▶ [WHAT YOU WILL DO]: Please return every entry below exactly as written, without any of its pictures.

Start of RECORDED INFORMATION

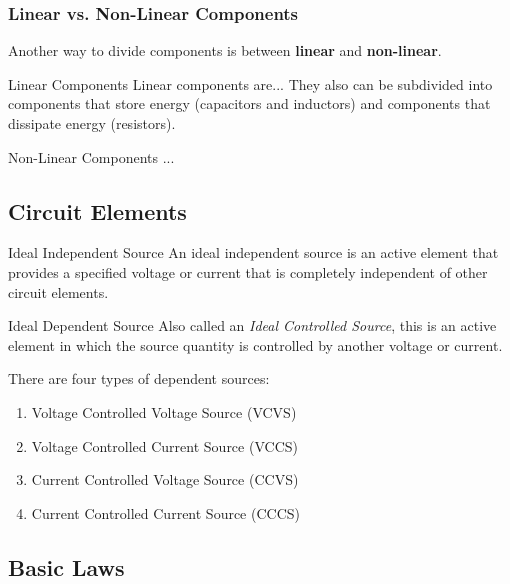 \documentclass[12pt]{article}
\begin{document}
\subsubsection{Linear vs. Non-Linear Components}
\label{sssec:linearVsNonlinearComponents}

Another way to divide components is between \textbf{linear} and \textbf{non-linear}.

\begin{definition}{Linear Components}
  Linear components are... They also can be subdivided into components that store energy (capacitors and inductors) and components that dissipate energy (resistors).
\end{definition}

\begin{definition}{Non-Linear Components}
  ...
\end{definition}
\subsection{Circuit Elements}
\label{ssec:circuitElements}

\begin{definition}{Ideal Independent Source}
  An ideal independent source is an active element that provides a specified voltage or current that is completely independent of other circuit elements.
\end{definition}

\begin{definition}{Ideal Dependent Source}
  Also called an \textit{Ideal Controlled Source}, this is an active element in which the source quantity is controlled by another voltage or current.
\end{definition}


There are four types of dependent sources:
\begin{enumerate}
  \itemsep0em
  \item Voltage Controlled Voltage Source (VCVS)
  \item Voltage Controlled Current Source (VCCS)
  \item Current Controlled Voltage Source (CCVS)
  \item Current Controlled Current Source (CCCS)
\end{enumerate}

\subsection{Basic Laws}
\label{ssec:basicLaws}
\end{document}

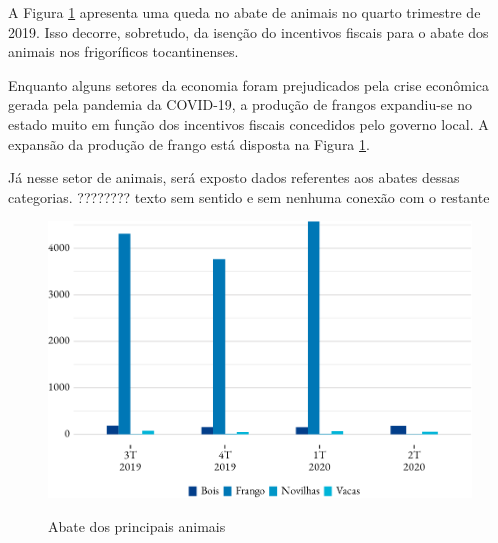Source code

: \par A Figura \ref{fig:abate} apresenta uma queda no abate de animais no quarto trimestre de 2019. Isso decorre, sobretudo, da isenção do incentivos fiscais para o abate dos animais nos frigoríficos tocantinenses.

\par Enquanto alguns setores da economia foram prejudicados pela crise econômica gerada pela pandemia da COVID-19, a produção de frangos expandiu-se no estado muito em função dos incentivos fiscais concedidos pelo governo local. A expansão da produção de frango está disposta na Figura \ref{fig:abate}.

\par{\color{red} Já nesse setor de animais, será exposto dados referentes aos abates dessas categorias. ???????? texto sem sentido e sem nenhuma conexão com o restante}


\begin{figure}[!h]
	\caption{Abate dos principais animais}
	\includegraphics{fig/abates-1.pdf}
	\label{fig:abate}
	\notes{\trimestres}
\end{figure}
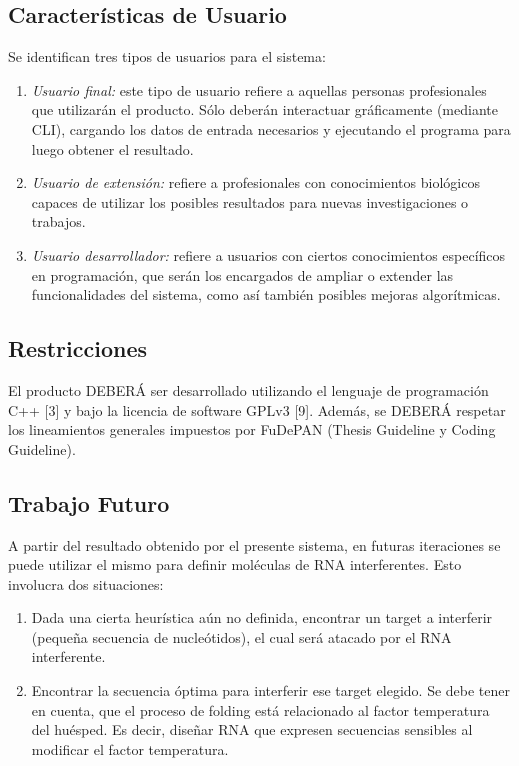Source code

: \documentclass[12pt,a4paper,english,spanish]{article}
\begin{document}
\subsection{Características de Usuario}
	Se identifican tres tipos de usuarios para el sistema:
	\begin{enumerate}
 		\item \textit{Usuario final:} este tipo de usuario refiere a aquellas personas profesionales que utilizarán el 										producto. Sólo deberán interactuar gráficamente (mediante CLI), cargando los datos de entrada 										necesarios y ejecutando el programa para luego obtener el resultado. 
		\item \textit{Usuario de extensión:} refiere a profesionales con conocimientos biológicos capaces de utilizar los 												posibles resultados para nuevas investigaciones o trabajos.
		\item \textit{Usuario desarrollador:} refiere a usuarios con ciertos conocimientos específicos en programación, 											que serán los encargados de ampliar o extender las funcionalidades del 												sistema, como así también posibles mejoras algorítmicas.
	\end{enumerate}

\subsection{Restricciones}
	El producto DEBERÁ ser desarrollado utilizando el lenguaje de programación C++ [3] y bajo la licencia de software 		GPLv3 [9]. Además, se DEBERÁ respetar los lineamientos generales impuestos por FuDePAN (Thesis Guideline y Coding Guideline). 

\subsection{Trabajo Futuro}
A partir del resultado obtenido por el presente sistema, en futuras iteraciones se puede utilizar el mismo para definir moléculas de RNA interferentes. Esto involucra dos situaciones:
\begin{enumerate}
	\item Dada una cierta heurística aún no definida, encontrar un target a interferir (pequeña secuencia de nucleótidos), el cual será atacado por el RNA 			interferente.
	\item Encontrar la secuencia óptima para interferir ese target elegido. Se debe tener en cuenta, que el proceso de folding está relacionado 			al factor temperatura del huésped. Es decir, diseñar RNA que expresen secuencias sensibles al modificar el factor temperatura.
\end{enumerate}
\end{document}
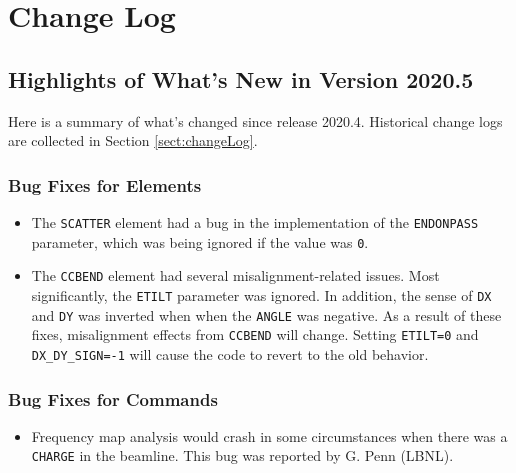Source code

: \documentclass[11pt]{article}
\begin{document}
\newpage

\section{Change Log\label{sect:changeLog}}

\subsection{Highlights of What's New in Version 2020.5}

Here is a summary of what's changed since release 2020.4.  Historical change logs are collected in Section
\ref{sect:changeLog}.

\subsubsection{Bug Fixes for Elements}

\begin{itemize}
\item The \verb|SCATTER| element had a bug in the implementation of the \verb|ENDONPASS| parameter, which was being
  ignored if the value was \verb|0|.
\item The \verb|CCBEND| element had several misalignment-related issues. Most significantly, the \verb|ETILT| parameter was ignored.
  In addition, the sense of \verb|DX| and \verb|DY| was inverted when when the \verb|ANGLE| was negative. 
  As a result of these fixes, misalignment effects from \verb|CCBEND| will change. Setting \verb|ETILT=0| and
  \verb|DX_DY_SIGN=-1| will cause the code to revert to the old behavior.
\end{itemize}

\subsubsection{Bug Fixes for Commands}
\begin{itemize}
\item Frequency map analysis would crash in some circumstances when there was a \verb|CHARGE| in the beamline.
  This bug was reported by G. Penn (LBNL).
\end{itemize}
\end{document}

End of RECORDED INFORMATION

▶ [TASK SOLUTION]:
 \documentclass[12pt]{article}
\begin{document}
\subsubsection{Linear vs. Non-Linear Components}
\label{sssec:linearVsNonlinearComponents}

Another way to divide components is between \textbf{linear} and \textbf{non-linear}.

\begin{definition}{Linear Components}
  Linear components are... They also can be subdivided into components that store energy (capacitors and inductors) and components that dissipate energy (resistors).
\end{definition}

\begin{definition}{Non-Linear Components}
  ...
\end{definition}
\subsection{Circuit Elements}
\label{ssec:circuitElements}

\begin{definition}{Ideal Independent Source}
  An ideal independent source is an active element that provides a specified voltage or current that is completely independent of other circuit elements.
\end{definition}

\begin{definition}{Ideal Dependent Source}
  Also called an \textit{Ideal Controlled Source}, this is an active element in which the source quantity is controlled by another voltage or current.
\end{definition}


There are four types of dependent sources:
\begin{enumerate}
  \itemsep0em
  \item Voltage Controlled Voltage Source (VCVS)
  \item Voltage Controlled Current Source (VCCS)
  \item Current Controlled Voltage Source (CCVS)
  \item Current Controlled Current Source (CCCS)
\end{enumerate}

\subsection{Basic Laws}
\label{ssec:basicLaws}
\end{document}

Source code

: \par A Figura \ref{fig:abate} apresenta uma queda no abate de animais no quarto trimestre de 2019. Isso decorre, sobretudo, da isenção do incentivos fiscais para o abate dos animais nos frigoríficos tocantinenses.

\par Enquanto alguns setores da economia foram prejudicados pela crise econômica gerada pela pandemia da COVID-19, a produção de frangos expandiu-se no estado muito em função dos incentivos fiscais concedidos pelo governo local. A expansão da produção de frango está disposta na Figura \ref{fig:abate}.

\par{\color{red} Já nesse setor de animais, será exposto dados referentes aos abates dessas categorias. ???????? texto sem sentido e sem nenhuma conexão com o restante}


\begin{figure}[!h]
	\caption{Abate dos principais animais}
	\includegraphics{fig/abates-1.pdf}
	\label{fig:abate}
	\notes{\trimestres}
\end{figure}
Source code

: \documentclass[12pt,a4paper,english,spanish]{article}
\begin{document}
\subsection{Características de Usuario}
	Se identifican tres tipos de usuarios para el sistema:
	\begin{enumerate}
 		\item \textit{Usuario final:} este tipo de usuario refiere a aquellas personas profesionales que utilizarán el 										producto. Sólo deberán interactuar gráficamente (mediante CLI), cargando los datos de entrada 										necesarios y ejecutando el programa para luego obtener el resultado. 
		\item \textit{Usuario de extensión:} refiere a profesionales con conocimientos biológicos capaces de utilizar los 												posibles resultados para nuevas investigaciones o trabajos.
		\item \textit{Usuario desarrollador:} refiere a usuarios con ciertos conocimientos específicos en programación, 											que serán los encargados de ampliar o extender las funcionalidades del 												sistema, como así también posibles mejoras algorítmicas.
	\end{enumerate}

\subsection{Restricciones}
	El producto DEBERÁ ser desarrollado utilizando el lenguaje de programación C++ [3] y bajo la licencia de software 		GPLv3 [9]. Además, se DEBERÁ respetar los lineamientos generales impuestos por FuDePAN (Thesis Guideline y Coding Guideline). 

\subsection{Trabajo Futuro}
A partir del resultado obtenido por el presente sistema, en futuras iteraciones se puede utilizar el mismo para definir moléculas de RNA interferentes. Esto involucra dos situaciones:
\begin{enumerate}
	\item Dada una cierta heurística aún no definida, encontrar un target a interferir (pequeña secuencia de nucleótidos), el cual será atacado por el RNA 			interferente.
	\item Encontrar la secuencia óptima para interferir ese target elegido. Se debe tener en cuenta, que el proceso de folding está relacionado 			al factor temperatura del huésped. Es decir, diseñar RNA que expresen secuencias sensibles al modificar el factor temperatura.
\end{enumerate}
\end{document}
Source code

: \documentclass[11pt]{article}
\begin{document}
\newpage

\section{Change Log\label{sect:changeLog}}

\subsection{Highlights of What's New in Version 2020.5}

Here is a summary of what's changed since release 2020.4.  Historical change logs are collected in Section
\ref{sect:changeLog}.

\subsubsection{Bug Fixes for Elements}

\begin{itemize}
\item The \verb|SCATTER| element had a bug in the implementation of the \verb|ENDONPASS| parameter, which was being
  ignored if the value was \verb|0|.
\item The \verb|CCBEND| element had several misalignment-related issues. Most significantly, the \verb|ETILT| parameter was ignored.
  In addition, the sense of \verb|DX| and \verb|DY| was inverted when when the \verb|ANGLE| was negative. 
  As a result of these fixes, misalignment effects from \verb|CCBEND| will change. Setting \verb|ETILT=0| and
  \verb|DX_DY_SIGN=-1| will cause the code to revert to the old behavior.
\end{itemize}

\subsubsection{Bug Fixes for Commands}
\begin{itemize}
\item Frequency map analysis would crash in some circumstances when there was a \verb|CHARGE| in the beamline.
  This bug was reported by G. Penn (LBNL).
\end{itemize}
\end{document}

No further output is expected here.